Effect of doping concentration on particle growth and luminescence properties of monodispersed Dy³⁺: Y₂O₃

Submicron-sized Dy³⁺: Y₂O₃ particles were successfully prepared via an urea homogeneous precipitation method, followed by a calcination at 800 °C. TG-DSC, FT-IR, X-ray diffraction (XRD), Field emission scanning electron microscope (FE-SEM), scanning electron microscope (SEM), photoluminescence (PL), and photoluminescence excitation (PLE) spectra were used to characterize the prepared samples. The particles were spherical shape and monodispersed. More importantly, the spherical Y₂O₃ particles were found to have significant changes in size with varying dopant concentration of the Dy³⁺ ions, ranging approximately from 550 to 840 nm. The possible growth mechanism of the particles was proposed.

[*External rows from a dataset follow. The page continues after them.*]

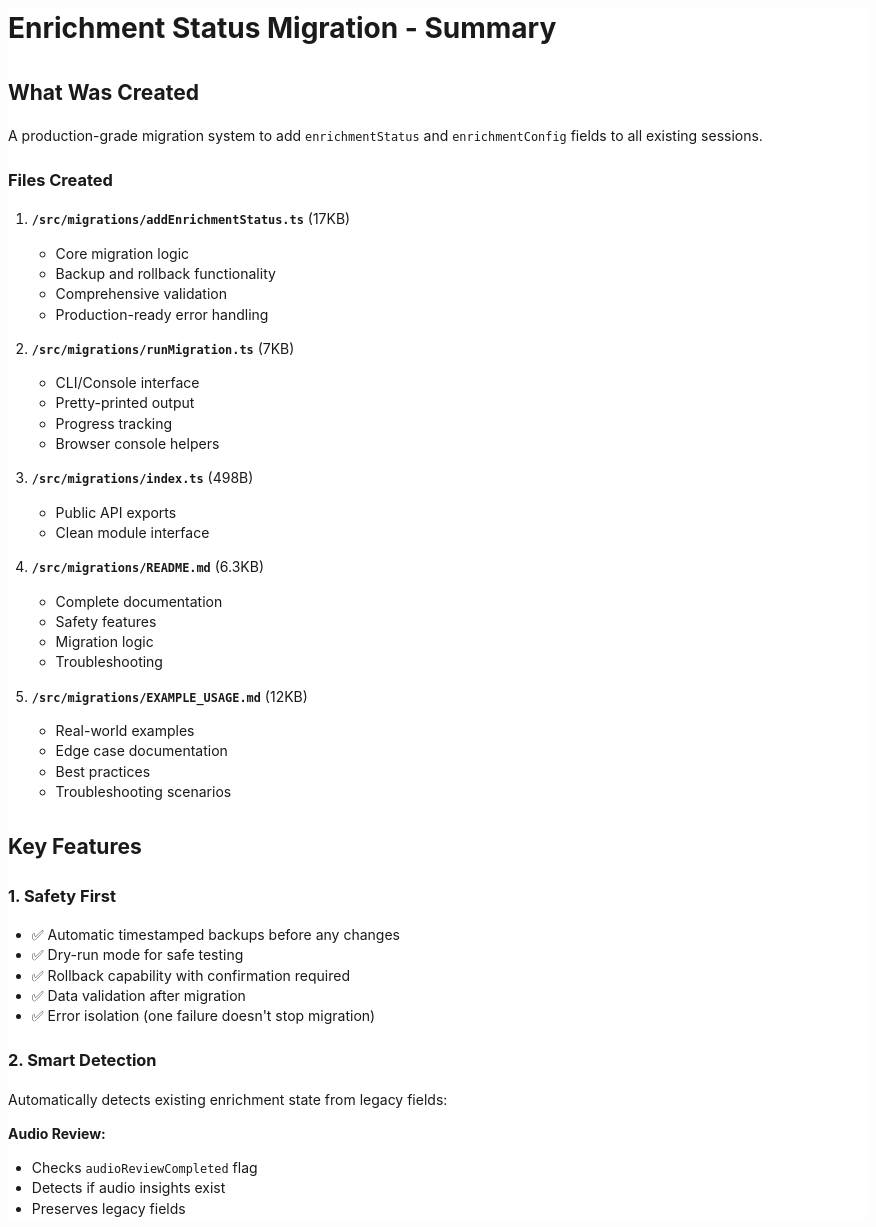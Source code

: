 # Enrichment Status Migration - Summary

## What Was Created

A production-grade migration system to add `enrichmentStatus` and `enrichmentConfig` fields to all existing sessions.

### Files Created

1. **`/src/migrations/addEnrichmentStatus.ts`** (17KB)
   - Core migration logic
   - Backup and rollback functionality
   - Comprehensive validation
   - Production-ready error handling

2. **`/src/migrations/runMigration.ts`** (7KB)
   - CLI/Console interface
   - Pretty-printed output
   - Progress tracking
   - Browser console helpers

3. **`/src/migrations/index.ts`** (498B)
   - Public API exports
   - Clean module interface

4. **`/src/migrations/README.md`** (6.3KB)
   - Complete documentation
   - Safety features
   - Migration logic
   - Troubleshooting

5. **`/src/migrations/EXAMPLE_USAGE.md`** (12KB)
   - Real-world examples
   - Edge case documentation
   - Best practices
   - Troubleshooting scenarios

## Key Features

### 1. Safety First
- ✅ Automatic timestamped backups before any changes
- ✅ Dry-run mode for safe testing
- ✅ Rollback capability with confirmation required
- ✅ Data validation after migration
- ✅ Error isolation (one failure doesn't stop migration)

### 2. Smart Detection
Automatically detects existing enrichment state from legacy fields:

**Audio Review:**
- Checks `audioReviewCompleted` flag
- Detects if audio insights exist
- Preserves legacy fields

Under 349 nm excitation, the crystalline powders exhibited blue and yellow emissions due to the ⁴F_9/2 → ⁶H_15/2 and ⁴F_9/2 → ⁶H_13/2 transitions of Dy³⁺ ions, respectively. It was further found that with proper Dy³⁺ doping concentration, the luminescence color hue was tuned close to the ideal white light with color coordinates of (0.33, 0.33). The submicron-sized Dy³⁺: Y₂O₃ phosphor is a promising candidate for the white light emitting diodes (WLEDs).